#### [PROBLEM REQUIREMENTS]
The entries are to be duplicated exactly, though any picture in them must be omitted.

#### [INFORMATION SHOWN]

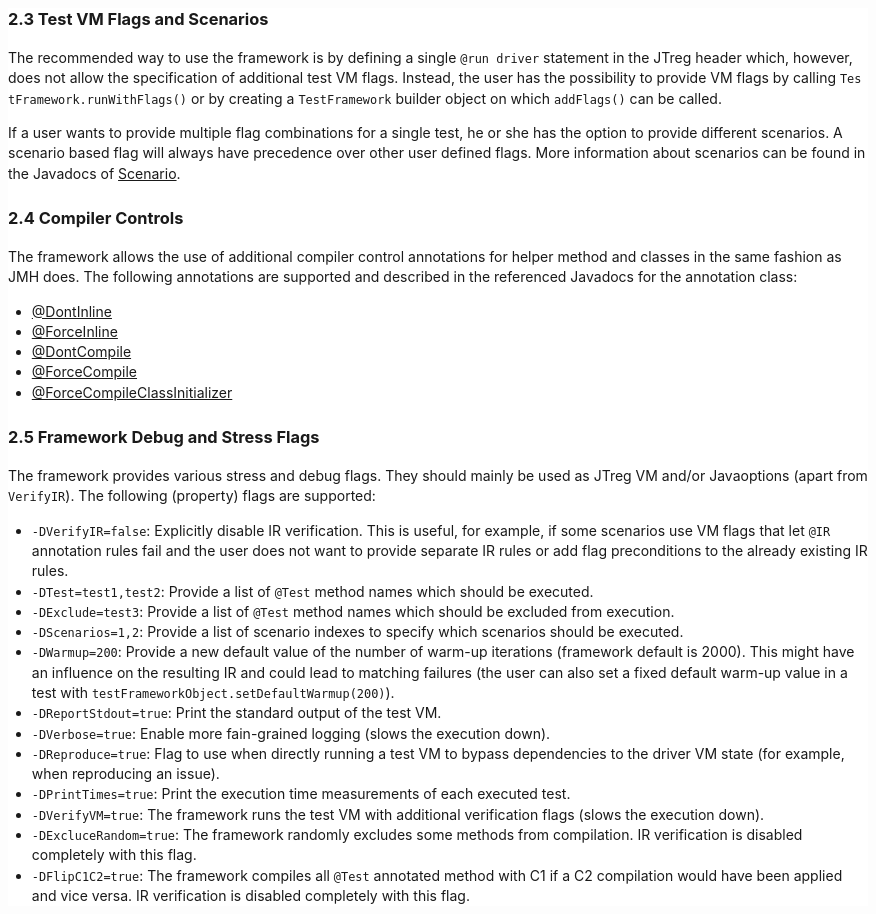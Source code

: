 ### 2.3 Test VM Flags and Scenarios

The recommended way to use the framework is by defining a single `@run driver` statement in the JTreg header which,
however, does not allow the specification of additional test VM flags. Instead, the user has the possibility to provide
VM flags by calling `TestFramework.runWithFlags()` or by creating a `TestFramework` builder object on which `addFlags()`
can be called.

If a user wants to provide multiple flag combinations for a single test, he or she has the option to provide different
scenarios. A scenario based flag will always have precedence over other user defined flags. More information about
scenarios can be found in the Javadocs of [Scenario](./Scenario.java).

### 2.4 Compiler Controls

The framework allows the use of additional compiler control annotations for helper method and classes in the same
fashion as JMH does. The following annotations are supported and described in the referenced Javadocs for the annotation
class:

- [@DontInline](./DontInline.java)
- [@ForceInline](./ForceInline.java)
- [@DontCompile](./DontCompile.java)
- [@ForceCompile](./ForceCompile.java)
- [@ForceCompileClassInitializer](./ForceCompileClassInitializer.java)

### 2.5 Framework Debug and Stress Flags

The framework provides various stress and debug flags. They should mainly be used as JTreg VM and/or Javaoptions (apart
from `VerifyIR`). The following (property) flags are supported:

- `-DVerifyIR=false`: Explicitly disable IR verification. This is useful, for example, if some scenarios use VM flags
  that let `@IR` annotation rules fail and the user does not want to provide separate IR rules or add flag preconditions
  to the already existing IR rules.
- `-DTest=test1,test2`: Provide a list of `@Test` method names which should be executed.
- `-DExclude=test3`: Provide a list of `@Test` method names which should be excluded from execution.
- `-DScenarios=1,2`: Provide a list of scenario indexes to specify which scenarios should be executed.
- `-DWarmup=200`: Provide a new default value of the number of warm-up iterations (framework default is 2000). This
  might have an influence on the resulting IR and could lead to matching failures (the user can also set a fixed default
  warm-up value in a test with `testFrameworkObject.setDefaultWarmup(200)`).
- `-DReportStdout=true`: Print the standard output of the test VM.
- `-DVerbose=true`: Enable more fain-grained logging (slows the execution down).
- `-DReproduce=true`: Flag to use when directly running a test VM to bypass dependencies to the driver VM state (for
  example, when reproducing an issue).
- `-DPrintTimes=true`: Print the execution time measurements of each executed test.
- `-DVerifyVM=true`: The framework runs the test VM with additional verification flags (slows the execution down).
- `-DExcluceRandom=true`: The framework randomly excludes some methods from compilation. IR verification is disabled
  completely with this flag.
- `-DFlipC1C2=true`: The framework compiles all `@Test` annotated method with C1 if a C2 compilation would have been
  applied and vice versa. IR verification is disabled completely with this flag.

#### [EXERCISE SOLUTION]
Source code

: ### 2.3 Test VM Flags and Scenarios

The recommended way to use the framework is by defining a single `@run driver` statement in the JTreg header which,
however, does not allow the specification of additional test VM flags. Instead, the user has the possibility to provide
VM flags by calling `TestFramework.runWithFlags()` or by creating a `TestFramework` builder object on which `addFlags()`
can be called.

If a user wants to provide multiple flag combinations for a single test, he or she has the option to provide different
scenarios. A scenario based flag will always have precedence over other user defined flags. More information about
scenarios can be found in the Javadocs of [Scenario](./Scenario.java).

### 2.4 Compiler Controls

The framework allows the use of additional compiler control annotations for helper method and classes in the same
fashion as JMH does. The following annotations are supported and described in the referenced Javadocs for the annotation
class:

- [@DontInline](./DontInline.java)
- [@ForceInline](./ForceInline.java)
- [@DontCompile](./DontCompile.java)
- [@ForceCompile](./ForceCompile.java)
- [@ForceCompileClassInitializer](./ForceCompileClassInitializer.java)

### 2.5 Framework Debug and Stress Flags

The framework provides various stress and debug flags. They should mainly be used as JTreg VM and/or Javaoptions (apart
from `VerifyIR`). The following (property) flags are supported:

- `-DVerifyIR=false`: Explicitly disable IR verification. This is useful, for example, if some scenarios use VM flags
  that let `@IR` annotation rules fail and the user does not want to provide separate IR rules or add flag preconditions
  to the already existing IR rules.
- `-DTest=test1,test2`: Provide a list of `@Test` method names which should be executed.
- `-DExclude=test3`: Provide a list of `@Test` method names which should be excluded from execution.
- `-DScenarios=1,2`: Provide a list of scenario indexes to specify which scenarios should be executed.
- `-DWarmup=200`: Provide a new default value of the number of warm-up iterations (framework default is 2000). This
  might have an influence on the resulting IR and could lead to matching failures (the user can also set a fixed default
  warm-up value in a test with `testFrameworkObject.setDefaultWarmup(200)`).
- `-DReportStdout=true`: Print the standard output of the test VM.
- `-DVerbose=true`: Enable more fain-grained logging (slows the execution down).
- `-DReproduce=true`: Flag to use when directly running a test VM to bypass dependencies to the driver VM state (for
  example, when reproducing an issue).
- `-DPrintTimes=true`: Print the execution time measurements of each executed test.
- `-DVerifyVM=true`: The framework runs the test VM with additional verification flags (slows the execution down).
- `-DExcluceRandom=true`: The framework randomly excludes some methods from compilation. IR verification is disabled
  completely with this flag.
- `-DFlipC1C2=true`: The framework compiles all `@Test` annotated method with C1 if a C2 compilation would have been
  applied and vice versa. IR verification is disabled completely with this flag.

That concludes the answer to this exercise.